If in the past pathological figures of the religious in part issued from the question of excessive ritualization (the obsessive side of religion highlighted by Freud), couldn’t one affirm that the model of the religious is today a narcissistic one ? For the essential is no longer the aspect of control (defence against death anxiety) of the religious (the obsessive type), or the search, under the sign of lack, for the never obtained object of mystical desire (along hysterical lines), but a validation through faith that is always unfulfilled in itself, and the subject’s correlative struggle against abandonment anxiety and the loss of the bond. From this perspective, we will explore the work of the negative at work in postmodern mysticism, in which the performing aspect of believing navigates between the void of abandonment and the figures of the religious space that it must create.
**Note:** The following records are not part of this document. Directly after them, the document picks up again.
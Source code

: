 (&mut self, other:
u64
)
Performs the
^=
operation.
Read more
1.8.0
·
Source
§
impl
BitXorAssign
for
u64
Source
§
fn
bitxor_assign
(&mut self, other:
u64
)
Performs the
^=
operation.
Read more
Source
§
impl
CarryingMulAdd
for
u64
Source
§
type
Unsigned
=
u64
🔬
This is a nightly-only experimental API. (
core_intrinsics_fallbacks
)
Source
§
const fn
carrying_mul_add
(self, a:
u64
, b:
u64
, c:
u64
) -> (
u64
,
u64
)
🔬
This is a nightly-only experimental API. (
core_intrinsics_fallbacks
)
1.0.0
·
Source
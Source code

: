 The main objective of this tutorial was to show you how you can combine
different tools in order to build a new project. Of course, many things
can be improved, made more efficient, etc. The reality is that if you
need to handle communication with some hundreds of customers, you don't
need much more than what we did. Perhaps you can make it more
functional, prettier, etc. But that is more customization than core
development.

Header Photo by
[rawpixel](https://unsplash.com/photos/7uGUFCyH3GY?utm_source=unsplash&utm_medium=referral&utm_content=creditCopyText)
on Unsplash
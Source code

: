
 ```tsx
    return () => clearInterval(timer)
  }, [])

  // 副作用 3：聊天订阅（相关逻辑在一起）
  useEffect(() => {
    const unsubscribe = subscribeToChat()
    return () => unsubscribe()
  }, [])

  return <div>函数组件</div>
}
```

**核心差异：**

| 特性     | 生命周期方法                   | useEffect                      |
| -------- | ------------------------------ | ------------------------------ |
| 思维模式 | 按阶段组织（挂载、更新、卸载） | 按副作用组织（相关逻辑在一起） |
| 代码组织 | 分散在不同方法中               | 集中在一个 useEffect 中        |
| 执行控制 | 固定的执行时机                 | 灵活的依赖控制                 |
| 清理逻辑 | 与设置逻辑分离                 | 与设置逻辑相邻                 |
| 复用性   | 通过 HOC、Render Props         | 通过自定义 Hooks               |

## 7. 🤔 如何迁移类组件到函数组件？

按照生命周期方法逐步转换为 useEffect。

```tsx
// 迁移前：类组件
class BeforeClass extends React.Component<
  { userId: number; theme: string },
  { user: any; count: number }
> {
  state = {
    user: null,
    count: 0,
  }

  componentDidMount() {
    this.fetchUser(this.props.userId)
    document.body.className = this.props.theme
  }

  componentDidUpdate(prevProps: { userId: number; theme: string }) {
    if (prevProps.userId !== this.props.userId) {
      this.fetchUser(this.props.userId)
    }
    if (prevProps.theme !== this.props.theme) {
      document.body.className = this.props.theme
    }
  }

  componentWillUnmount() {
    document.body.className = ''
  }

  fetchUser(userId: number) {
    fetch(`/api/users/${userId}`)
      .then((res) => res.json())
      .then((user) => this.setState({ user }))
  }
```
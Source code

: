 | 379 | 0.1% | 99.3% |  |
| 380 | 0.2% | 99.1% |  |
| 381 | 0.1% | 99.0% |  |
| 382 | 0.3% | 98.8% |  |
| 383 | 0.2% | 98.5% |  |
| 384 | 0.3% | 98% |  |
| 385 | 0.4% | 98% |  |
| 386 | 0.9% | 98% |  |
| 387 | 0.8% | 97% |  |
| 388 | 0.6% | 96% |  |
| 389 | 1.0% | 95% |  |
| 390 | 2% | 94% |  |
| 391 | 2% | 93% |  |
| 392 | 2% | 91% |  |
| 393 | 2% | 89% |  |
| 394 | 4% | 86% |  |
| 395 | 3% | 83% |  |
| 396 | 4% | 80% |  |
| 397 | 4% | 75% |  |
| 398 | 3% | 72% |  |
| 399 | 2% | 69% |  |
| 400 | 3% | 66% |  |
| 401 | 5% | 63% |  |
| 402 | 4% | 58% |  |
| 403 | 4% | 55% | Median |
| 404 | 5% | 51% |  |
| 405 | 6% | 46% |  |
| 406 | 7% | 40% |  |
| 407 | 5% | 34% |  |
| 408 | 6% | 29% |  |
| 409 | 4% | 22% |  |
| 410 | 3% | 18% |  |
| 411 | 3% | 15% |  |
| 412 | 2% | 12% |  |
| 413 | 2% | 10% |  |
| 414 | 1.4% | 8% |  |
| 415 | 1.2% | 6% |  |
Adolescence, 2008, T. 26, n°1, pp. 101-116.

Gérard Bonnet : mysticism and conversion in adolescence

The author approaches mystical experience using classical narratives such as Plato’s myth of the cave and Moses’ conversion to shed light on accounts that come to us from current psychoanalytical practice. He shows that mystical experience is an intense moment, wherein the subject experiences in a flash the sensation of attaining the ideal enjoyment that was madly imagined in childhood and plunges in with pleasure, without knowing exactly what is going on. This is also the moment when the flaws and the shadows of early experiences come back to him in a painful way, and when he is in danger of giving in body and soul, since these are so dissociable from the enjoyment in question, which lends itself to symptoms, to addictions, and to passages to the act which are under their rule. It is finally and above all the instant where he is obliged to assume responsibility for the conflicts that result, if he wishes to balance these exceptional experiences, whose hopes he bears in the deepest part of himself, and the reality in which he must invest himself today.
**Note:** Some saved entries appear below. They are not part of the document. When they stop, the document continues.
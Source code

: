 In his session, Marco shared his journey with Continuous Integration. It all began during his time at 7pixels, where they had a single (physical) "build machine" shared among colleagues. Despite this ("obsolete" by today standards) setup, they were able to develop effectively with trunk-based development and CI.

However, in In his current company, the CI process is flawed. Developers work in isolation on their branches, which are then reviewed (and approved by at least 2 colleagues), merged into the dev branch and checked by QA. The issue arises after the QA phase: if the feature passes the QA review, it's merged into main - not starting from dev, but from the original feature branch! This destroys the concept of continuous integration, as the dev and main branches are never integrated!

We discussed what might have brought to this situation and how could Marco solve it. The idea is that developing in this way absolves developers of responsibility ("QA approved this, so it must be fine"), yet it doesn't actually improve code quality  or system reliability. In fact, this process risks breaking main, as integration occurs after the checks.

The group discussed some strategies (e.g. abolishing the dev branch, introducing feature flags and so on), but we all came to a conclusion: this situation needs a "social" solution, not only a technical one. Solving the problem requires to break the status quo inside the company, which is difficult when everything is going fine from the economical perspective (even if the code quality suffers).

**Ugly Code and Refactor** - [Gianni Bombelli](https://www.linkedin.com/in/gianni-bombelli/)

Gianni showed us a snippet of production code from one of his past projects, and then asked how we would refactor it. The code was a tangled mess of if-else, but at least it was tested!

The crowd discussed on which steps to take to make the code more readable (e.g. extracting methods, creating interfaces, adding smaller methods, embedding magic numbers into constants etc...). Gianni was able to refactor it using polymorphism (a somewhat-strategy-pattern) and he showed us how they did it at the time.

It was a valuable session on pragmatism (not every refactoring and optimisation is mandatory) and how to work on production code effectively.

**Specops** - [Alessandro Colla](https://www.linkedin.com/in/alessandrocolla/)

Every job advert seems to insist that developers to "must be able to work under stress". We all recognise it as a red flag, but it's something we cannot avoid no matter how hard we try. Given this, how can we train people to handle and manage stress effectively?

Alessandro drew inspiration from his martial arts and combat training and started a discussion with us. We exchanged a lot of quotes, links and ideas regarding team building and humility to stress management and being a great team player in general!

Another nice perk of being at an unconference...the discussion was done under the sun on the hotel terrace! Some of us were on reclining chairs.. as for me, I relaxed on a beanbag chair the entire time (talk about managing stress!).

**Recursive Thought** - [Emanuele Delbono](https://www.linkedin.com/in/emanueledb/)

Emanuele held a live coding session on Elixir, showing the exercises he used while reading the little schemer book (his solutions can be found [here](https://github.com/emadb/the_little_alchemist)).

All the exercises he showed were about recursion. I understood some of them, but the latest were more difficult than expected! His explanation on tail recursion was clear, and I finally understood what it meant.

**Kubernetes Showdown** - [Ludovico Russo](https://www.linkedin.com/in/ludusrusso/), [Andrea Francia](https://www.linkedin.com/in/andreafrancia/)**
Adolescence, 2008, T. 26, n°1, pp. 41-63.

Odile Falque : the mysticism of everyday life with etty hillesum

Mysticism : one can’t talk about it, and one can’t not talk about it. It consists of remaining in the illusion and the tension of paradoxes, particularly life-death, through a revisiting of the adolescent processes that Etty Hillseum situates at the onset of puberty. She returns to the originary, and it is a matter of getting out of this. This is what is at stake in her encounter with her psychologist, Julius Spier, an encounter that was, first of all, eroticized, in transgression, afterwards idealized and sublimated, in the discovery all at once the capacity to be alone, to think, to dream, to pray, for both seekers after God.
The mystical experience would be rooted in enjoyment, in transgression and in death.
“ The mysticism of everyday life ” may be spoken of in the psychical economy of the subject in movements of libidinal hyperinvestment, of disinvestment and of re-investment in the reality of daily life, which brings renewed energy, for the deepening and widening of psychical and spiritual space, caring for others, the mission that must be accomplished and the witness that must be given.
Such was the path of Etty Hillesum, a mystic who remain “ on the march ” towards death, survival, as recounted in her diaries An Interrupted Life, between 1941 and 1943, from Amsterdam to Auschwitz.

Adolescence, 2008, T. 26, n°1, pp. 23-39.